Read through the listing below and copy each line in which the word "Projects" occurs.
▼▼▼
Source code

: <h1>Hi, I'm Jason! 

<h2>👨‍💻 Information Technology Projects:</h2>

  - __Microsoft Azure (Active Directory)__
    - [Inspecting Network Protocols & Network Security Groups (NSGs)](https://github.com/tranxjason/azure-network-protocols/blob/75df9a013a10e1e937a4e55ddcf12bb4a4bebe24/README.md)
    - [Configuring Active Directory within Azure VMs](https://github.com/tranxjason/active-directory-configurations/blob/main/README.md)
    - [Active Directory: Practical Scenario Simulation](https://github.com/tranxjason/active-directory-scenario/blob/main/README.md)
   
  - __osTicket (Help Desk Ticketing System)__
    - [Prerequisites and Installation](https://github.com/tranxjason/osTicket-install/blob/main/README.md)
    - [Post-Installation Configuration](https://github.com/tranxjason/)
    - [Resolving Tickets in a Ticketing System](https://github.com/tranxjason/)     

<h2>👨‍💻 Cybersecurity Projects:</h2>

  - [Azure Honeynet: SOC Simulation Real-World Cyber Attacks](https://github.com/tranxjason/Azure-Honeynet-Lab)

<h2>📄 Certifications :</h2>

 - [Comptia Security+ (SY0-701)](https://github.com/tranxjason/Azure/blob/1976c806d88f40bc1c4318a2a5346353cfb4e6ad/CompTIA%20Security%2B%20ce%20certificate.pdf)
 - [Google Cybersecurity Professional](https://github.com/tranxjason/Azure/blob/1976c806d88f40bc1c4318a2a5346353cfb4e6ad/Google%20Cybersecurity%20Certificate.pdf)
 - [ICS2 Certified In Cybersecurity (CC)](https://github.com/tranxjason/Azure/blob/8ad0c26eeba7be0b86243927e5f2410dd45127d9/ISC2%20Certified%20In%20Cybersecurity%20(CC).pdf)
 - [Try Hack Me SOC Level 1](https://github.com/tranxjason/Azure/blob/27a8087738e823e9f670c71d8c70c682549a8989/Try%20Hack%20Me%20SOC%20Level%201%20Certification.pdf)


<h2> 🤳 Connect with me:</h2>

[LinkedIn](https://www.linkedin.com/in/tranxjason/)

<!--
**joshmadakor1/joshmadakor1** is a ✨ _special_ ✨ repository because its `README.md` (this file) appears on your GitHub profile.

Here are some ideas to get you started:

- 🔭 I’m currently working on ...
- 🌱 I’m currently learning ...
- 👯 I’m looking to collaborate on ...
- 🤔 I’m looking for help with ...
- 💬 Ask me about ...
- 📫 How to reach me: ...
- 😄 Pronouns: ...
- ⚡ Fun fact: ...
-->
▲▲▲
** RESPONSE BOX **
<h2>👨‍💻 Information Technology Projects:</h2>
<h2>👨‍💻 Cybersecurity Projects:</h2>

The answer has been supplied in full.